TASK TO COMPLETE
What you write must match, character for character, the lines from the one with "named after it." down to the one with "## Usage Examples" in the listing below, minus its pictures.
####################
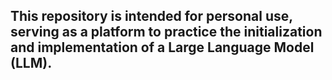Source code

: ## This repository is intended for personal use, serving as a platform to practice the initialization and implementation of a Large Language Model (LLM).
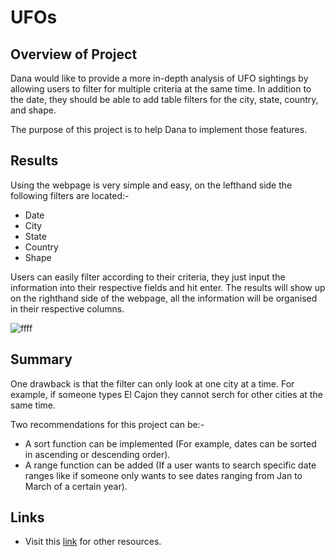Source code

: # UFOs
## Overview of Project
Dana would like to provide a more in-depth analysis of UFO sightings by allowing users to filter for multiple criteria at the same time. In addition to the date, they should be able to add table filters for the city, state, country, and shape.

The purpose of this project is to help Dana to implement those features.

## Results
Using the webpage is very simple and easy, on the lefthand side the following filters are located:-
* Date
* City
* State
* Country
* Shape

Users can easily filter according to their criteria, they just input the information into their respective fields and hit enter. The results will show up on the righthand side of the webpage, all the information will be organised in their respective columns.

![ffff](https://user-images.githubusercontent.com/93144225/151266019-83fd0fe1-1cfd-40b5-8ade-283be844f792.png)

## Summary
One drawback is that the filter can only look at one city at a time. For example, if someone types El Cajon they cannot serch for other cities at the same time.

Two recommendations for this project can be:-
* A sort function can be implemented (For example, dates can be sorted in ascending or descending order).
* A range function can be added (If a user wants to search specific date ranges like if someone only wants to see dates ranging from Jan to March of a certain year).

## Links
  * Visit this [link](https://github.com/tanzimamin2/UFOs) for other resources.
   
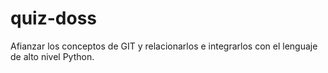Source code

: # quiz-doss
Afianzar los conceptos de GIT y relacionarlos e integrarlos con el lenguaje de alto nivel Python.
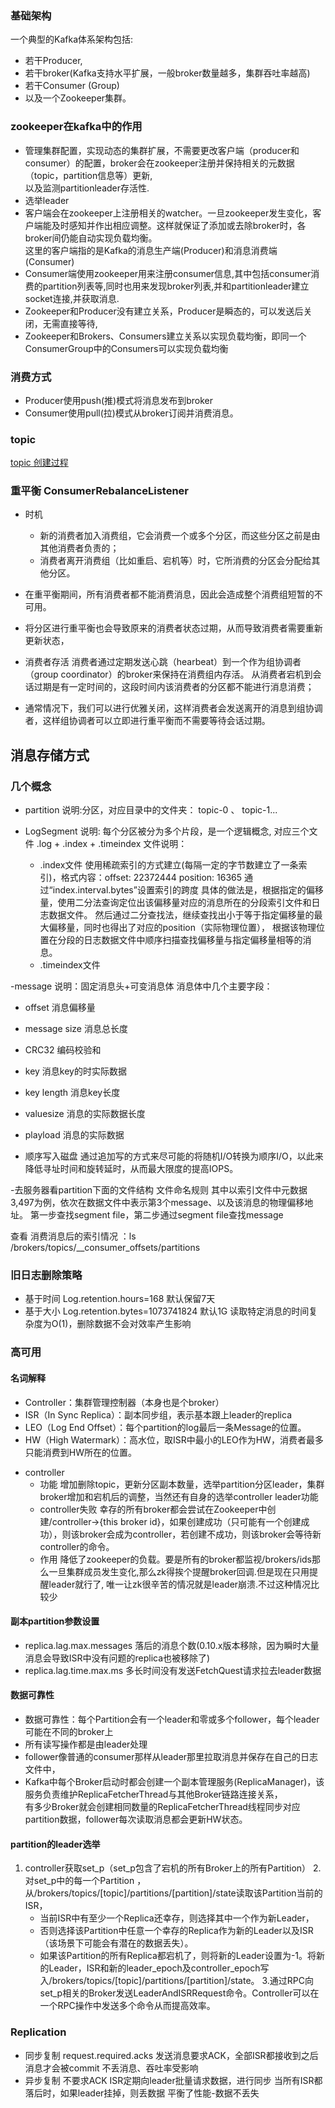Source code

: ### 基础架构
一个典型的Kafka体系架构包括:
* 若干Producer,
* 若干broker(Kafka支持水平扩展，一般broker数量越多，集群吞吐率越高)
* 若干Consumer (Group)
* 以及一个Zookeeper集群。

### zookeeper在kafka中的作用
* 管理集群配置，实现动态的集群扩展，不需要更改客户端（producer和consumer）的配置，broker会在zookeeper注册并保持相关的元数据（topic，partition信息等）更新,  
   以及监测partitionleader存活性.
* 选举leader
* 客户端会在zookeeper上注册相关的watcher。一旦zookeeper发生变化，客户端能及时感知并作出相应调整。这样就保证了添加或去除broker时，各broker间仍能自动实现负载均衡。  
   这里的客户端指的是Kafka的消息生产端(Producer)和消息消费端(Consumer)
* Consumer端使用zookeeper用来注册consumer信息,其中包括consumer消费的partition列表等,同时也用来发现broker列表,并和partitionleader建立socket连接,并获取消息.
* Zookeeper和Producer没有建立关系，Producer是瞬态的，可以发送后关闭，无需直接等待,
* Zookeeper和Brokers、Consumers建立关系以实现负载均衡，即同一个ConsumerGroup中的Consumers可以实现负载均衡

### 消费方式
* Producer使用push(推)模式将消息发布到broker
* Consumer使用pull(拉)模式从broker订阅并消费消息。

### topic
[topic 创建过程](https://www.cnblogs.com/huxi2b/p/5923252.html)


### 重平衡  ConsumerRebalanceListener
- 时机
   * 新的消费者加入消费组，它会消费一个或多个分区，而这些分区之前是由其他消费者负责的；  
   * 消费者离开消费组（比如重启、宕机等）时，它所消费的分区会分配给其他分区。
- 在重平衡期间，所有消费者都不能消费消息，因此会造成整个消费组短暂的不可用。
- 将分区进行重平衡也会导致原来的消费者状态过期，从而导致消费者需要重新更新状态，

- 消费者存活
   消费者通过定期发送心跳（hearbeat）到一个作为组协调者（group coordinator）的broker来保持在消费组内存活。
   从消费者宕机到会话过期是有一定时间的，这段时间内该消费者的分区都不能进行消息消费；

- 通常情况下，我们可以进行优雅关闭，这样消费者会发送离开的消息到组协调者，这样组协调者可以立即进行重平衡而不需要等待会话过期。

## 消息存储方式

### 几个概念
- partition
  说明:分区，对应目录中的文件夹： topic-0 、 topic-1...
  
- LogSegment
  说明: 每个分区被分为多个片段，是一个逻辑概念, 对应三个文件  .log + .index + .timeindex
  文件说明：
  - .index文件
    使用稀疏索引的方式建立(每隔一定的字节数建立了一条索引)，格式内容：offset: 22372444 position: 16365
    通过“index.interval.bytes”设置索引的跨度
    具体的做法是，根据指定的偏移量，使用二分法查询定位出该偏移量对应的消息所在的分段索引文件和日志数据文件。
    然后通过二分查找法，继续查找出小于等于指定偏移量的最大偏移量，同时也得出了对应的position（实际物理位置），
    根据该物理位置在分段的日志数据文件中顺序扫描查找偏移量与指定偏移量相等的消息。
  - .timeindex文件
     
  
-message
  说明：固定消息头+可变消息体
  消息体中几个主要字段：
   - offset 消息偏移量
   - message size 消息总长度
   - CRC32 编码校验和
   - key 消息key的时实际数据
   - key length 消息key长度
   - valuesize 消息的实际数据长度
   - playload 消息的实际数据
    
- 顺序写入磁盘
  通过追加写的方式来尽可能的将随机I/O转换为顺序I/O，以此来降低寻址时间和旋转延时，从而最大限度的提高IOPS。
  
-去服务器看partition下面的文件结构
 文件命名规则
 其中以索引文件中元数据3,497为例，依次在数据文件中表示第3个message、以及该消息的物理偏移地址。
 第一步查找segment file，第二步通过segment file查找message
 
 查看 消费消息后的索引情况 ：ls /brokers/topics/__consumer_offsets/partitions 


### 旧日志删除策略
- 基于时间
   Log.retention.hours=168
   默认保留7天
- 基于大小
   Log.retention.bytes=1073741824
   默认1G
   读取特定消息的时间复杂度为O(1)，删除数据不会对效率产生影响

 
### 高可用

#### 名词解释
- Controller：集群管理控制器（本身也是个broker）
- ISR（In Sync Replica）：副本同步组，表示基本跟上leader的replica
- LEO（Log End Offset）：每个partition的log最后一条Message的位置。
- HW（High Watermark）：高水位，取ISR中最小的LEO作为HW，消费者最多只能消费到HW所在的位置。

* controller
  - 功能
    增加删除topic，更新分区副本数量，选举partition分区leader，集群broker增加和宕机后的调整，当然还有自身的选举controller leader功能
  - controller失败 
   幸存的所有broker都会尝试在Zookeeper中创建/controller->{this broker id}，如果创建成功（只可能有一个创建成功），则该broker会成为controller，若创建不成功，则该broker会等待新controller的命令。
  - 作用
   降低了zookeeper的负载。要是所有的broker都监视/brokers/ids那么一旦集群成员发生变化,那么zk得挨个提醒broker回调.但是现在只用提醒leader就行了,
   唯一让zk很辛苦的情况就是leader崩溃.不过这种情况比较少


#### 副本partition参数设置
- replica.lag.max.messages 落后的消息个数(0.10.x版本移除，因为瞬时大量消息会导致ISR中没有问题的replica也被移除了)
- replica.lag.time.max.ms 多长时间没有发送FetchQuest请求拉去leader数据

#### 数据可靠性
- 数据可靠性：每个Partition会有一个leader和零或多个follower，每个leader可能在不同的broker上
- 所有读写操作都是由leader处理
- follower像普通的consumer那样从leader那里拉取消息并保存在自己的日志文件中，
- Kafka中每个Broker启动时都会创建一个副本管理服务(ReplicaManager)，该服务负责维护ReplicaFetcherThread与其他Broker链路连接关系，  
  有多少Broker就会创建相同数量的ReplicaFetcherThread线程同步对应partition数据，follower每次读取消息都会更新HW状态。

#### partition的leader选举
1. controller获取set_p（set_p包含了宕机的所有Broker上的所有Partition）
2.对set_p中的每一个Partition ，从/brokers/topics/[topic]/partitions/[partition]/state读取该Partition当前的ISR， 
   - 当前ISR中有至少一个Replica还幸存，则选择其中一个作为新Leader，
   - 否则选择该Partition中任意一个幸存的Replica作为新的Leader以及ISR（该场景下可能会有潜在的数据丢失）。
   - 如果该Partition的所有Replica都宕机了，则将新的Leader设置为-1。将新的Leader，ISR和新的leader_epoch及controller_epoch写入/brokers/topics/[topic]/partitions/[partition]/state。 
3.通过RPC向set_p相关的Broker发送LeaderAndISRRequest命令。Controller可以在一个RPC操作中发送多个命令从而提高效率。

### Replication
- 同步复制
   request.required.acks
   发送消息要求ACK，全部ISR都接收到之后消息才会被commit
   不丢消息、吞吐率受影响
- 异步复制
   不要求ACK
   ISR定期向leader批量请求数据，进行同步
   当所有ISR都落后时，如果leader挂掉，则丢数据
   平衡了性能-数据不丢失
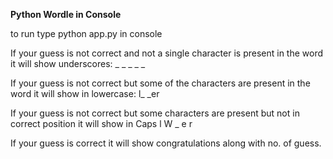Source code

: **Python Wordle in Console** 


to run type python app.py in console

If your guess is not correct and not a single character is present in the word it will show underscores: _ _ _ _ _

If your guess is not correct but some of the characters are present in the word it will show in lowercase: l_ _er

If your guess is not correct but some characters are present  but not in correct position it will show in Caps  l W _ e r

If your guess is  correct it will show congratulations along with no. of guess.
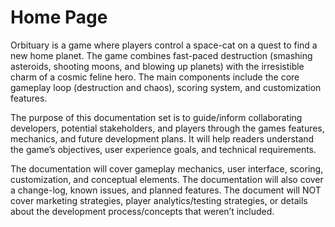 # <a id="home-page"></a> Home Page

Orbituary is a game where players control a space-cat on a quest to find a new home planet. The game combines fast-paced destruction (smashing asteroids, shooting moons, and blowing up planets) with the irresistible charm of a cosmic feline hero. The main components include the core gameplay loop (destruction and chaos), scoring system, and customization features. 

The purpose of this documentation set is to guide/inform collaborating developers, potential stakeholders, and players through the games features, mechanics, and future development plans. It will help readers understand the game’s objectives, user experience goals, and technical requirements. 

The documentation will cover gameplay mechanics, user interface, scoring, customization, and conceptual elements. The documentation will also cover a change-log, known issues, and planned features. The document will NOT cover marketing strategies, player analytics/testing strategies, or details about the development process/concepts that weren’t included. 
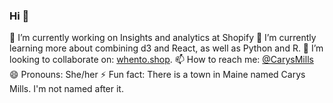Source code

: ### Hi 👋

🔭 I’m currently working on Insights and analytics at Shopify
🌱 I’m currently learning more about combining d3 and React, as well as Python and R.
👯 I’m looking to collaborate on: [whento.shop](https://whento.shop/).
📫 How to reach me: [@CarysMills](https://twitter.com/CarysMills)
😄 Pronouns: She/her
⚡ Fun fact: There is a town in Maine named Carys Mills. I'm not named after it.

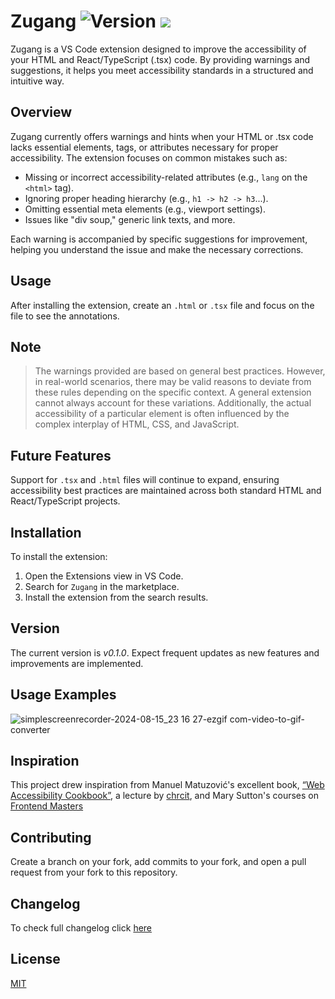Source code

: # Zugang ![Version](https://img.shields.io/visual-studio-marketplace/v/bpetermann.zugang) <img src="https://img.shields.io/badge/LICENSE-MIT-green"  />

Zugang is a VS Code extension designed to improve the accessibility of your HTML and React/TypeScript (.tsx) code. By providing warnings and suggestions, it helps you meet accessibility standards in a structured and intuitive way.

## Overview

Zugang currently offers warnings and hints when your HTML or .tsx code lacks essential elements, tags, or attributes necessary for proper accessibility. The extension focuses on common mistakes such as:

- Missing or incorrect accessibility-related attributes (e.g., `lang` on the `<html>` tag).
- Ignoring proper heading hierarchy (e.g., `h1 -> h2 -> h3`...).
- Omitting essential meta elements (e.g., viewport settings).
- Issues like "div soup," generic link texts, and more.

Each warning is accompanied by specific suggestions for improvement, helping you understand the issue and make the necessary corrections.

## Usage

After installing the extension, create an `.html` or `.tsx` file and focus on the file to see the annotations.

## Note

> The warnings provided are based on general best practices. However, in real-world scenarios, there may be valid reasons to deviate from these rules depending on the specific context. A general extension cannot always account for these variations. Additionally, the actual accessibility of a particular element is often influenced by the complex interplay of HTML, CSS, and JavaScript.

## Future Features

Support for `.tsx` and `.html` files will continue to expand, ensuring accessibility best practices are maintained across both standard HTML and React/TypeScript projects.

## Installation

To install the extension:

1. Open the Extensions view in VS Code.
2. Search for `Zugang` in the marketplace.
3. Install the extension from the search results.

## Version

The current version is _v0.1.0_. Expect frequent updates as new features and improvements are implemented.

## Usage Examples

![simplescreenrecorder-2024-08-15_23 16 27-ezgif com-video-to-gif-converter](https://github.com/user-attachments/assets/8be37fc9-c96a-45ef-aaf4-bb4e93ea1b1a)

## Inspiration

This project drew inspiration from Manuel Matuzović's excellent book, [“Web Accessibility Cookbook”](https://www.oreilly.com/library/view/web-accessibility-cookbook/9781098145590/), a lecture by [chrcit](https://github.com/chrcit), and Mary Sutton's courses on [Frontend Masters](https://frontendmasters.com/courses/react-accessibility/introduction/)

## Contributing

Create a branch on your fork, add commits to your fork, and open a pull request from your fork to this repository.

## Changelog

To check full changelog click [here](https://github.com/bpetermann/vscode-zugang/blob/main/CHANGELOG.md)

## License

[MIT](https://github.com/bpetermann/vscode-zugang/blob/main/LICENSE)
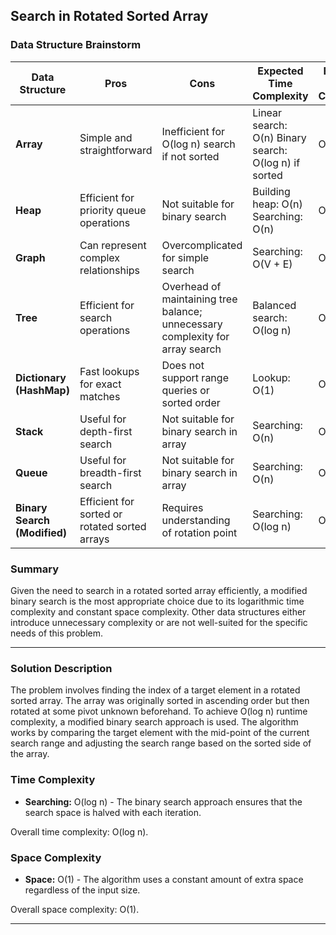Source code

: ## Search in Rotated Sorted Array

### Data Structure Brainstorm

| Data Structure | Pros | Cons | Expected Time Complexity | Expected Space Complexity |
|----------------|------|------|--------------------------|---------------------------|
| **Array** | Simple and straightforward | Inefficient for O(log n) search if not sorted | Linear search: O(n) Binary search: O(log n) if sorted | O(1) |
| **Heap** | Efficient for priority queue operations | Not suitable for binary search | Building heap: O(n) Searching: O(n) | O(n) |
| **Graph** | Can represent complex relationships | Overcomplicated for simple search | Searching: O(V + E) | O(V + E) |
| **Tree** | Efficient for search operations | Overhead of maintaining tree balance; unnecessary complexity for array search | Balanced search: O(log n) | O(n) |
| **Dictionary (HashMap)** | Fast lookups for exact matches | Does not support range queries or sorted order | Lookup: O(1) | O(n) |
| **Stack** | Useful for depth-first search | Not suitable for binary search in array | Searching: O(n) | O(n) |
| **Queue** | Useful for breadth-first search | Not suitable for binary search in array | Searching: O(n) | O(n) |
| **Binary Search (Modified)** | Efficient for sorted or rotated sorted arrays | Requires understanding of rotation point | Searching: O(log n) | O(1) |

### Summary

Given the need to search in a rotated sorted array efficiently, a modified binary search is the most appropriate choice due to its logarithmic time complexity and constant space complexity. Other data structures either introduce unnecessary complexity or are not well-suited for the specific needs of this problem.

---

### Solution Description

The problem involves finding the index of a target element in a rotated sorted array. The array was originally sorted in ascending order but then rotated at some pivot unknown beforehand. To achieve O(log n) runtime complexity, a modified binary search approach is used. The algorithm works by comparing the target element with the mid-point of the current search range and adjusting the search range based on the sorted side of the array.

### Time Complexity

- **Searching:** O(log n) - The binary search approach ensures that the search space is halved with each iteration.

Overall time complexity: O(log n).

### Space Complexity

- **Space:** O(1) - The algorithm uses a constant amount of extra space regardless of the input size.

Overall space complexity: O(1).

---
####################
TASK OUTPUT
⚡ Fun fact: There is a town in Maine named Carys Mills. I'm not named after it.

Source code

: # Zugang ![Version](https://img.shields.io/visual-studio-marketplace/v/bpetermann.zugang) <img src="https://img.shields.io/badge/LICENSE-MIT-green"  />

Zugang is a VS Code extension designed to improve the accessibility of your HTML and React/TypeScript (.tsx) code. By providing warnings and suggestions, it helps you meet accessibility standards in a structured and intuitive way.

## Overview

Zugang currently offers warnings and hints when your HTML or .tsx code lacks essential elements, tags, or attributes necessary for proper accessibility. The extension focuses on common mistakes such as:

- Missing or incorrect accessibility-related attributes (e.g., `lang` on the `<html>` tag).
- Ignoring proper heading hierarchy (e.g., `h1 -> h2 -> h3`...).
- Omitting essential meta elements (e.g., viewport settings).
- Issues like "div soup," generic link texts, and more.

Each warning is accompanied by specific suggestions for improvement, helping you understand the issue and make the necessary corrections.

## Usage

After installing the extension, create an `.html` or `.tsx` file and focus on the file to see the annotations.

## Note

> The warnings provided are based on general best practices. However, in real-world scenarios, there may be valid reasons to deviate from these rules depending on the specific context. A general extension cannot always account for these variations. Additionally, the actual accessibility of a particular element is often influenced by the complex interplay of HTML, CSS, and JavaScript.

## Future Features

Support for `.tsx` and `.html` files will continue to expand, ensuring accessibility best practices are maintained across both standard HTML and React/TypeScript projects.

## Installation

To install the extension:

1. Open the Extensions view in VS Code.
2. Search for `Zugang` in the marketplace.
3. Install the extension from the search results.

## Version

The current version is _v0.1.0_. Expect frequent updates as new features and improvements are implemented.

## Usage Examples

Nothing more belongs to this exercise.